In the triple-labeling studies, we analyzed the co-localization of CGRP and VGluT2 in CTb-labeled corneal afferents in order to determine whether these afferents were both peptidergic and glutamatergic and if there were any differences in the distribution of these afferents in Vc. Previous studies have suggested that glutamate and neuropeptides are released from the same primary afferent terminals (De Biasi S. and Rustioni, 1988). However, we found that very few corneal afferents contain both VGluT2 and CGRP, supporting studies in the mouse (Morris et al., 2005) and rat (Todd et al., 2003; Landry et al., 2004) spinal cord dorsal horn which demonstrated that primary sensory afferents may be peptidergic or glutamatergic but are rarely both. One interpretation of this finding is that these primary sensory afferents must contain a different vesicular glutamate transporter (Todd et al., 2003) or an alternative way to store and release glutamate (Keast and Stephensen, 2000; Morris et al., 2005). An alternative interpretation is that the vesicular glutamate transporter and exocytotic proteins required for glutamate storage and release from peptidergic primary sensory afferents are not present or at detectable levels in these afferents under normal, non-pathological conditions (Morris et al., 2005).
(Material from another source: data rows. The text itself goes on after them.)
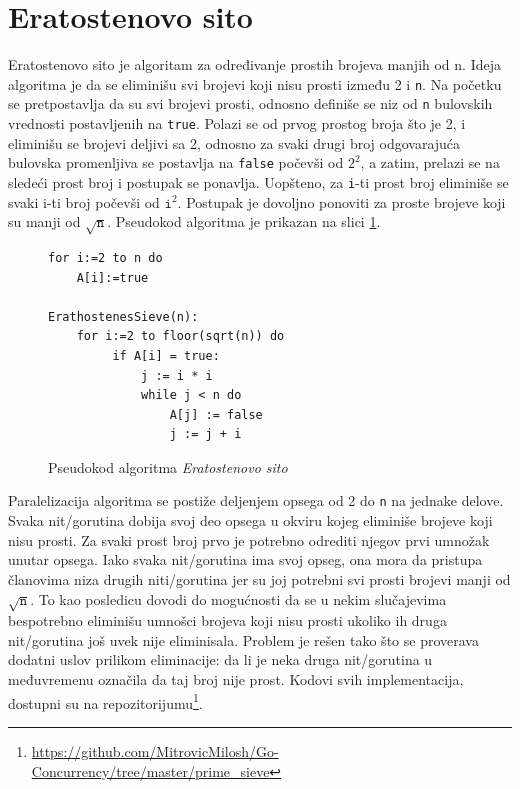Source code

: \documentclass[12pt,oneside]{memoir}
\begin{document}
\section{Eratostenovo sito} \label{erathost}
Eratostenovo sito je algoritam za određivanje prostih brojeva manjih od n. Ideja algoritma je da se eliminišu svi brojevi koji nisu prosti između 2 i \texttt{n}. Na početku se pretpostavlja da su svi brojevi prosti, odnosno definiše se niz od \texttt{n} bulovskih vrednosti postavljenih na \texttt{true}. Polazi se od prvog prostog broja što je 2, i eliminišu se brojevi deljivi sa 2, odnosno za svaki drugi broj odgovarajuća bulovska promenljiva se postavlja na \texttt{false} počevši od $2^{2}$, a zatim, prelazi se na sledeći prost broj i postupak se ponavlja. Uopšteno, za \texttt{i}-ti prost broj eliminiše se svaki i-ti broj počevši od  $\texttt{i}^{2}$. Postupak je dovoljno ponoviti za proste brojeve koji su manji od $\sqrt{\texttt{n}}$. Pseudokod algoritma je prikazan na slici \ref{fig:prime_pseudo}.

\begin{figure}
\begin{center}

\begin{Verbatim}[fontsize=\small]
for i:=2 to n do
    A[i]:=true

ErathostenesSieve(n):
    for i:=2 to floor(sqrt(n)) do 
         if A[i] = true:
             j := i * i
             while j < n do
                 A[j] := false 
                 j := j + i
\end{Verbatim}

\caption{Pseudokod algoritma \textit{Eratostenovo sito}}
\label{fig:prime_pseudo}
\end{center}
\end{figure}

Paralelizacija algoritma se postiže deljenjem opsega od 2 do \texttt{n} na jednake delove. Svaka nit/gorutina dobija svoj deo opsega u okviru kojeg eliminiše brojeve koji nisu prosti. Za svaki prost broj prvo je potrebno odrediti njegov prvi umnožak unutar opsega. Iako svaka nit/gorutina ima svoj opseg, ona mora da pristupa članovima niza drugih niti/gorutina jer su joj potrebni svi prosti brojevi manji od $\sqrt{\texttt{n}}$. To kao posledicu dovodi do mogućnosti da se u nekim slučajevima bespotrebno eliminišu umnošci brojeva koji nisu prosti ukoliko ih druga nit/gorutina još uvek nije eliminisala. Problem je rešen tako što se proverava dodatni uslov prilikom eliminacije: da li je neka druga nit/gorutina u međuvremenu označila da taj broj nije prost. Kodovi svih implementacija, dostupni su na repozitorijumu\footnote{\url{https://github.com/MitrovicMilosh/Go-Concurrency/tree/master/prime_sieve}}.
\end{document}
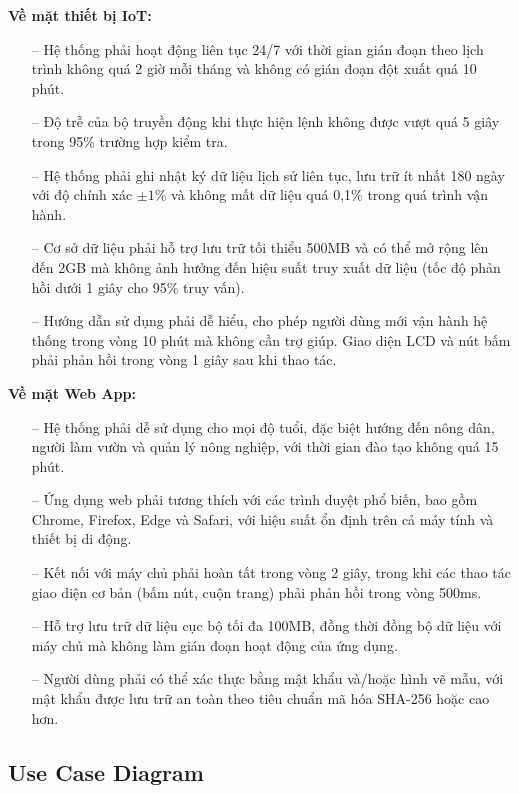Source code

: \textbf{Về mặt thiết bị IoT:}
\begin{itemize}
    \item [--] Hệ thống phải hoạt động liên tục 24/7 với thời gian gián đoạn theo lịch trình không quá 2 giờ mỗi tháng và không có gián đoạn đột xuất quá 10 phút.
    \item [--] Độ trễ của bộ truyền động khi thực hiện lệnh không được vượt quá 5 giây trong 95\% trường hợp kiểm tra.
    \item [--] Hệ thống phải ghi nhật ký dữ liệu lịch sử liên tục, lưu trữ ít nhất 180 ngày với độ chính xác $\pm 1\%$ và không mất dữ liệu quá 0,1\% trong quá trình vận hành.
    \item [--] Cơ sở dữ liệu phải hỗ trợ lưu trữ tối thiểu 500MB và có thể mở rộng lên đến 2GB mà không ảnh hưởng đến hiệu suất truy xuất dữ liệu (tốc độ phản hồi dưới 1 giây cho 95\% truy vấn).
    \item [--] Hướng dẫn sử dụng phải dễ hiểu, cho phép người dùng mới vận hành hệ thống trong vòng 10 phút mà không cần trợ giúp. Giao diện LCD và nút bấm phải phản hồi trong vòng 1 giây sau khi thao tác.
\end{itemize}

\textbf{Về mặt Web App:}
\begin{itemize}
    \item [--] Hệ thống phải dễ sử dụng cho mọi độ tuổi, đặc biệt hướng đến nông dân, người làm vườn và quản lý nông nghiệp, với thời gian đào tạo không quá 15 phút.
    \item [--] Ứng dụng web phải tương thích với các trình duyệt phổ biến, bao gồm Chrome, Firefox, Edge và Safari, với hiệu suất ổn định trên cả máy tính và thiết bị di động.
    \item [--] Kết nối với máy chủ phải hoàn tất trong vòng 2 giây, trong khi các thao tác giao diện cơ bản (bấm nút, cuộn trang) phải phản hồi trong vòng 500ms.
    \item [--] Hỗ trợ lưu trữ dữ liệu cục bộ tối đa 100MB, đồng thời đồng bộ dữ liệu với máy chủ mà không làm gián đoạn hoạt động của ứng dụng.
    \item [--] Người dùng phải có thể xác thực bằng mật khẩu và/hoặc hình vẽ mẫu, với mật khẩu được lưu trữ an toàn theo tiêu chuẩn mã hóa SHA-256 hoặc cao hơn.
\end{itemize}

\subsection{Use Case Diagram}
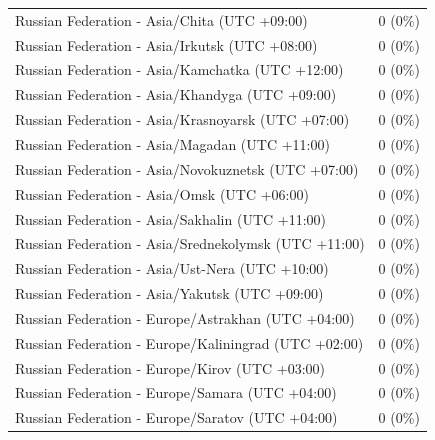 \begin{appendix}
\begin{table}
{\begin{tabular}[t]{ll}
\hspace{1em}Russian Federation - Asia/Chita (UTC +09:00) & 0 (0\%)\\
\hspace{1em}Russian Federation - Asia/Irkutsk (UTC +08:00) & 0 (0\%)\\
\addlinespace
\hspace{1em}Russian Federation - Asia/Kamchatka (UTC +12:00) & 0 (0\%)\\
\hspace{1em}Russian Federation - Asia/Khandyga (UTC +09:00) & 0 (0\%)\\
\hspace{1em}Russian Federation - Asia/Krasnoyarsk (UTC +07:00) & 0 (0\%)\\
\hspace{1em}Russian Federation - Asia/Magadan (UTC +11:00) & 0 (0\%)\\
\hspace{1em}Russian Federation - Asia/Novokuznetsk (UTC +07:00) & 0 (0\%)\\
\addlinespace
\hspace{1em}Russian Federation - Asia/Omsk (UTC +06:00) & 0 (0\%)\\
\hspace{1em}Russian Federation - Asia/Sakhalin (UTC +11:00) & 0 (0\%)\\
\hspace{1em}Russian Federation - Asia/Srednekolymsk (UTC +11:00) & 0 (0\%)\\
\hspace{1em}Russian Federation - Asia/Ust-Nera (UTC +10:00) & 0 (0\%)\\
\hspace{1em}Russian Federation - Asia/Yakutsk (UTC +09:00) & 0 (0\%)\\
\addlinespace
\hspace{1em}Russian Federation - Europe/Astrakhan (UTC +04:00) & 0 (0\%)\\
\hspace{1em}Russian Federation - Europe/Kaliningrad (UTC +02:00) & 0 (0\%)\\
\hspace{1em}Russian Federation - Europe/Kirov (UTC +03:00) & 0 (0\%)\\
\hspace{1em}Russian Federation - Europe/Samara (UTC +04:00) & 0 (0\%)\\
\hspace{1em}Russian Federation - Europe/Saratov (UTC +04:00) & 0 (0\%)\\

\end{tabular}}
\end{table}
\end{appendix}
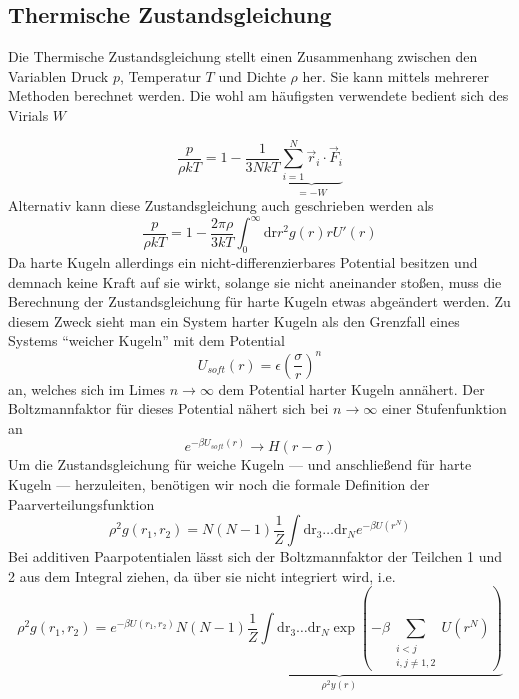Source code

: \subsection{Thermische Zustandsgleichung}
Die Thermische Zustandsgleichung stellt einen Zusammenhang zwischen den Variablen Druck $p$, Temperatur $T$ und Dichte $\rho$ her. Sie kann mittels mehrerer Methoden berechnet werden. Die wohl am häufigsten verwendete bedient sich des Virials $W$  

\begin{equation}
\frac{p}{\rho k T} = 1 - \frac{1}{3NkT}\underbrace{\sum_{i=1}^N \vec{r}_i \cdot \vec{F}_i}_{= - W}
\end{equation}
Alternativ kann diese Zustandsgleichung auch geschrieben werden als 
\begin{equation}
\frac{p}{\rho k T} = 1 - \frac{2\pi\rho}{3kT} \int_0^{\infty} \text{dr} r^2 g(r) r U'(r)  
\label{eos2}
\end{equation}
Da harte Kugeln allerdings ein nicht-differenzierbares Potential besitzen und demnach keine Kraft auf sie wirkt, solange sie nicht aneinander stoßen, muss die Berechnung der Zustandsgleichung für harte Kugeln etwas abgeändert werden.
Zu diesem Zweck sieht man ein System harter Kugeln als den Grenzfall eines Systems "`weicher Kugeln"' mit dem Potential 
\begin{equation}
U_{soft}(r) = \epsilon \left(\frac{\sigma}{r}\right)^n 
\end{equation}
an, welches sich im Limes $n \rightarrow \infty$ dem Potential harter Kugeln annähert. Der Boltzmannfaktor für dieses Potential nähert sich bei $n \rightarrow \infty$ einer Stufenfunktion an
\begin{equation}
e^{-\beta U_{soft}(r)} \rightarrow H(r-\sigma)
\end{equation} 
Um die Zustandsgleichung für weiche Kugeln --- und anschließend für harte Kugeln --- herzuleiten, benötigen wir noch die formale Definition der Paarverteilungsfunktion
\begin{equation}
\rho^2 g(r_1, r_2) = N(N-1) \frac{1}{Z} \int \text{dr}_3 \ldots \text{dr}_N e^{-\beta U(r^N)}
\end{equation}
Bei additiven Paarpotentialen lässt sich der Boltzmannfaktor der Teilchen 1 und 2 aus dem Integral ziehen, da über sie nicht integriert wird, i.e. 
\begin{equation}
\rho^2 g(r_1, r_2) = e^{-\beta U(r_1, r_2)} \underbrace{N(N-1) \frac{1}{Z} \int \text{dr}_3 \ldots \text{dr}_N \exp{\left(-\beta \sum\limits_{\substack{i<j \\ i,j \neq {1,2}}} U(r^N)\right)}}_{\rho^2 y(r)}
\end{equation}
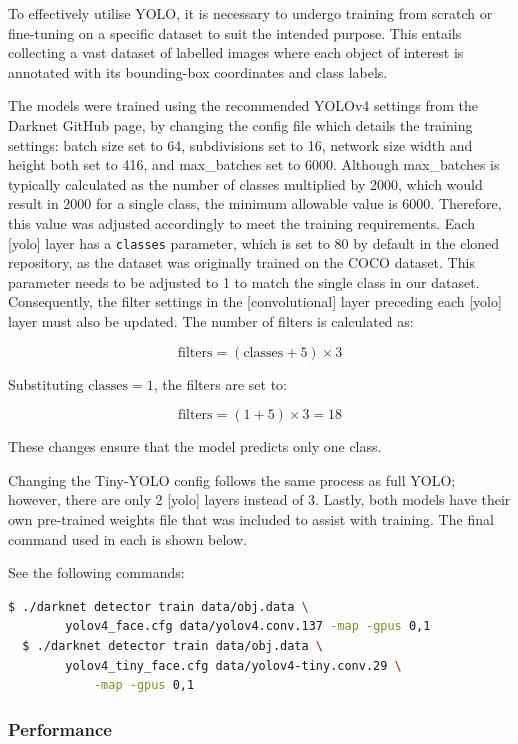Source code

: To effectively utilise YOLO, it is necessary to undergo training from scratch or fine-tuning on a specific dataset to suit the intended purpose. This entails collecting a vast dataset of labelled images where each object of interest is annotated with its bounding-box coordinates and class labels.

The models were trained using the recommended YOLOv4 settings from the Darknet GitHub page, by changing the config file which details the training settings: batch size set to 64, subdivisions set to 16, network size width and height both set to 416, and max\_batches set to 6000. Although max\_batches is typically calculated as the number of classes multiplied by 2000, which would result in 2000 for a single class, the minimum allowable value is 6000. Therefore, this value was adjusted accordingly to meet the training requirements.
Each [yolo] layer has a \texttt{classes} parameter, which is set to 80 by default in the cloned repository, as the dataset was originally trained on the COCO dataset. This parameter needs to be adjusted to 1 to match the single class in our dataset. Consequently, the filter settings in the [convolutional] layer preceding each [yolo] layer must also be updated. The number of filters is calculated as:

\[
\text{filters} = (\text{classes} + 5) \times 3
\]

Substituting \(\text{classes} = 1\), the filters are set to:

\[
\text{filters} = (1 + 5) \times 3 = 18
\]

These changes ensure that the model predicts only one class.

Changing the Tiny-YOLO config follows the same process as full YOLO; however, there are only 2 [yolo] layers instead of 3. Lastly, both models have their own pre-trained weights file that was included to assist with training. The final command used in each is shown below.

\noindent{} See the following commands:
\begin{lstlisting}[language=bash]
  $ ./darknet detector train data/obj.data \
        yolov4_face.cfg data/yolov4.conv.137 -map -gpus 0,1
  $ ./darknet detector train data/obj.data \
        yolov4_tiny_face.cfg data/yolov4-tiny.conv.29 \
            -map -gpus 0,1
\end{lstlisting}

\subsubsection{Performance}


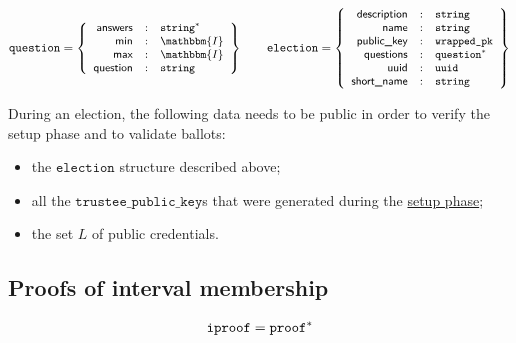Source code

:\documentclass[a4paper]{article}
\newcommand{\I}{\mathbbm{I}}
\newcommand{\jstring}{\texttt{string}}
\newcommand{\tpk}{\texttt{trustee\_public\_key}}
\newcommand{\election}{\texttt{election}}
\begin{document}
\newcommand{\minlabel}{\textsf{min}}
\newcommand{\maxlabel}{\textsf{max}}
\newcommand{\answers}{\textsf{answers}}

\begin{gather*}
  \question=\left\{\small
    \begin{array}{rcl}
      \answers&:&\jstring^\ast\\
      \minlabel&:&\I\\
      \maxlabel&:&\I\\
      \textsf{question}&:&\jstring
    \end{array}
  \right\}
  \qquad
  \election=\left\{\small
    \begin{array}{rcl}
      \textsf{description}&:&\jstring\\
      \textsf{name}&:&\jstring\\
      \textsf{public\_key}&:&\texttt{wrapped\_pk}\\
      \textsf{questions}&:&\texttt{question}^\ast\\
      \textsf{uuid}&:&\texttt{uuid}\\
      \textsf{short\_name}&:&\jstring
    \end{array}
  \right\}
\end{gather*}

\newcommand{\answer}{\texttt{answer}}
\newcommand{\signature}{\texttt{signature}}
\newcommand{\iproofs}{\textsf{individual\_proofs}}
\newcommand{\oproof}{\textsf{overall\_proof}}
\newcommand{\choices}{\textsf{choices}}
\newcommand{\iprove}{\textsf{iprove}}

During an election, the following data needs to be public in order to
verify the setup phase and to validate ballots:
\begin{itemize}
\item the $\election$ structure described above;
\item all the $\tpk$s that were generated during the
  \hyperref[election-setup]{setup phase};
\item the set $L$ of public credentials.
\end{itemize}

\subsection{Proofs of interval membership}

\begin{gather*}
  \texttt{iproof}=\texttt{proof}^\ast
\end{gather*}
\end{document}
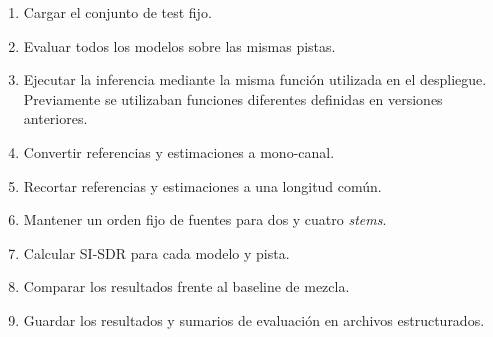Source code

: \begin{enumerate}
    \item Cargar el conjunto de test fijo.
    \item Evaluar todos los modelos sobre las mismas pistas. 
    \item Ejecutar la inferencia mediante la misma función utilizada en el despliegue. Previamente se utilizaban funciones diferentes definidas en versiones anteriores. 
    \item Convertir referencias y estimaciones a mono-canal. 
    \item Recortar referencias y estimaciones a una longitud común. 
    \item Mantener un orden fijo de fuentes para dos y cuatro \textit{stems}. 
    \item Calcular SI-SDR para cada modelo y pista. 
    \item Comparar los resultados frente al baseline de mezcla. 
    \item Guardar los resultados y sumarios de evaluación en archivos estructurados. 
\end{enumerate}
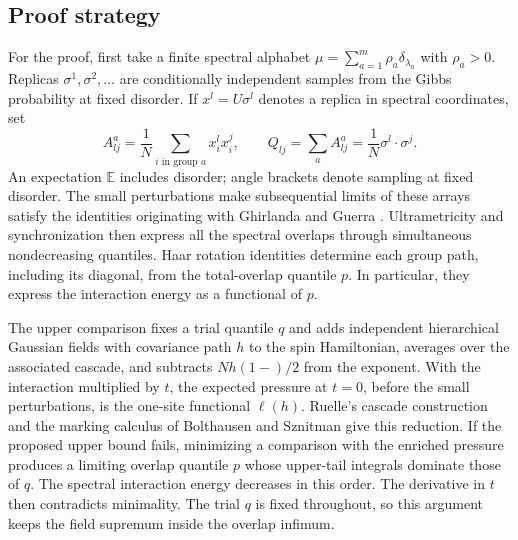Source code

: \documentclass[11pt]{article}
\theoremstyle{definition}
\theoremstyle{remark}
\numberwithin{equation}{section}
\newcommand{\E}{\mathbb E}
\begin{document}
\subsection{Proof strategy}

For the proof, first take a finite spectral alphabet
$\mu=\sum_{a=1}^m\rho_a\delta_{\lambda_a}$ with $\rho_a>0$.
Replicas $\sigma^1,\sigma^2,\ldots$ are conditionally independent
samples from the Gibbs probability at fixed disorder. If
$x^l=U\sigma^l$ denotes a replica in spectral coordinates, set
\begin{equation}
 A^a_{lj}=\frac1N\sum_{i\text{ in group }a}x_i^l x_i^j,
 \qquad Q_{lj}=\sum_aA^a_{lj}
 =\frac1N\sigma^l\cdot\sigma^j.
 \label{eq:overlaps}
\end{equation}
An expectation $\E$ includes disorder; angle brackets denote sampling
at fixed disorder. The small perturbations make subsequential limits of
these arrays satisfy the identities originating with Ghirlanda and Guerra
\cite{GhirlandaGuerra1998}. Ultrametricity and synchronization
\cite{PanchenkoUltra,PanchenkoMulti} then express all the spectral
overlaps through simultaneous nondecreasing quantiles. Haar rotation
identities determine each group path, including its diagonal, from the
total-overlap quantile $p$. In particular, they express the interaction
energy as a functional of $p$.

The upper comparison fixes a trial quantile $q$ and adds independent
hierarchical Gaussian fields with covariance path $h$ to the spin
Hamiltonian, averages over the associated cascade, and subtracts
$Nh(1-)/2$ from the exponent. With the interaction multiplied by $t$,
the expected pressure at $t=0$, before the small perturbations,
is the one-site functional $\ell(h)$. Ruelle's cascade
construction \cite{Ruelle1987} and the marking calculus of Bolthausen and
Sznitman \cite{BolthausenSznitman} give this reduction. If the proposed
upper bound fails, minimizing a comparison with the enriched pressure
produces a limiting overlap quantile $p$ whose upper-tail integrals
dominate those of $q$. The spectral interaction energy decreases in
this order. The derivative in $t$ then contradicts minimality. The trial
$q$ is fixed throughout, so this argument keeps the field supremum inside
the overlap infimum.
\end{document}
Methodological considerations

Numerous studies have successfully labeled neurons in the trigeminal ganglion that project to the cornea using a variety of tract tracers and viruses (LaVail et al., 1993; Nakamura et al., 2007), but few studies have successfully traced corneal afferent terminals transganglionically to the brainstem Tract tracing of corneal afferent fibers to ventrolateral Vc/C1 and Vi/Vc has been reported using HRP as a tracer (Marfurt and Del Toro, 1987). In the present studies we describe a method to label corneal afferents that is compatible with both confocal and electron microscopic analyses. We use a brief application of 1-heptanol to produce a corneal abrasion of uniform depth, only removing the tear film and outer epithelial layer (De Felipe et al., 1999), a treatment that does not induce immediate early gene expression in Vc, suggesting that it does not produce overt injury (De Felipe and Belmonte, 1999). It has been suggested that removal and replacement of the outer epithelial layers of the cornea represents normal wear of this tissue, as seen during daily exposure to the environment and abrasion by blinking. We found that the 1-heptanol application also produces more consistent tracer labeling than mechanical abrasion.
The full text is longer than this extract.